[[ Extracted records open ]]
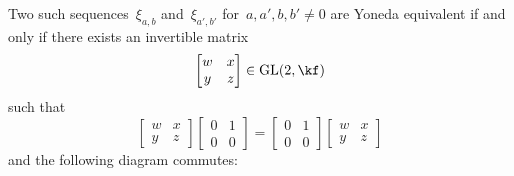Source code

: \documentclass[a4paper, 11pt, twoside=semi]{scrartcl}
\begin{document}
Two such sequences~$\xi_{a,b}$ and~$\xi_{a',b'}$ for~$a, a', b, b' \neq 0$ are Yoneda equivalent if and only if there exists an invertible matrix
\[
  \begin{bmatrix}
    w & x \\
    y & z
  \end{bmatrix}
  \in
  \GL(2, \kf)
\]
such that
\begin{equation}
  \label{matrix is a homomorphism}
  \begin{bmatrix}
    w & x \\
    y & z
  \end{bmatrix}
  \begin{bmatrix}
    0 & 1 \\
    0 & 0
  \end{bmatrix}
  =
  \begin{bmatrix}
    0 & 1 \\
    0 & 0
  \end{bmatrix}
  \begin{bmatrix}
    w & x \\
    y & z
  \end{bmatrix}
\end{equation}
and the following diagram commutes:
\end{document}
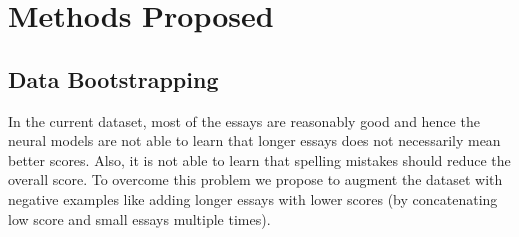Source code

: \documentclass[11pt,a4paper]{article}
\begin{document}
\begin{table}[]
  \centering
  \caption{Effect of spelling mistakes, grammatical errors and poor organization in terms of QWK between old predicted scores and new predicted scores}
  \label{spell_word_sentence}
  \end{table}


\section{Methods Proposed}

\subsection{Data Bootstrapping}
In the current dataset, most of the essays are reasonably good and hence the neural models are not able to learn that longer essays does not necessarily mean better scores. Also, it is not able to learn that spelling mistakes should reduce the overall score.
To overcome this problem we propose to augment the dataset with negative examples like adding longer essays with lower scores (by concatenating low score and small essays multiple times).  
\end{document}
[[ Extracted records closed ]]
* **Activity**
Leaving out the pictures, repeat all of the entries exactly.

* **Result below**
Source code

: \documentclass[a4paper, 11pt, twoside=semi]{scrartcl}
\begin{document}
Two such sequences~$\xi_{a,b}$ and~$\xi_{a',b'}$ for~$a, a', b, b' \neq 0$ are Yoneda equivalent if and only if there exists an invertible matrix
\[
  \begin{bmatrix}
    w & x \\
    y & z
  \end{bmatrix}
  \in
  \GL(2, \kf)
\]
such that
\begin{equation}
  \label{matrix is a homomorphism}
  \begin{bmatrix}
    w & x \\
    y & z
  \end{bmatrix}
  \begin{bmatrix}
    0 & 1 \\
    0 & 0
  \end{bmatrix}
  =
  \begin{bmatrix}
    0 & 1 \\
    0 & 0
  \end{bmatrix}
  \begin{bmatrix}
    w & x \\
    y & z
  \end{bmatrix}
\end{equation}
and the following diagram commutes:
\end{document}
Source code

: \documentclass[11pt,a4paper]{article}
\begin{document}
\begin{table}[]
  \centering
  \caption{Effect of spelling mistakes, grammatical errors and poor organization in terms of QWK between old predicted scores and new predicted scores}
  \label{spell_word_sentence}
  \end{table}


\section{Methods Proposed}

\subsection{Data Bootstrapping}
In the current dataset, most of the essays are reasonably good and hence the neural models are not able to learn that longer essays does not necessarily mean better scores. Also, it is not able to learn that spelling mistakes should reduce the overall score.
To overcome this problem we propose to augment the dataset with negative examples like adding longer essays with lower scores (by concatenating low score and small essays multiple times).  
\end{document}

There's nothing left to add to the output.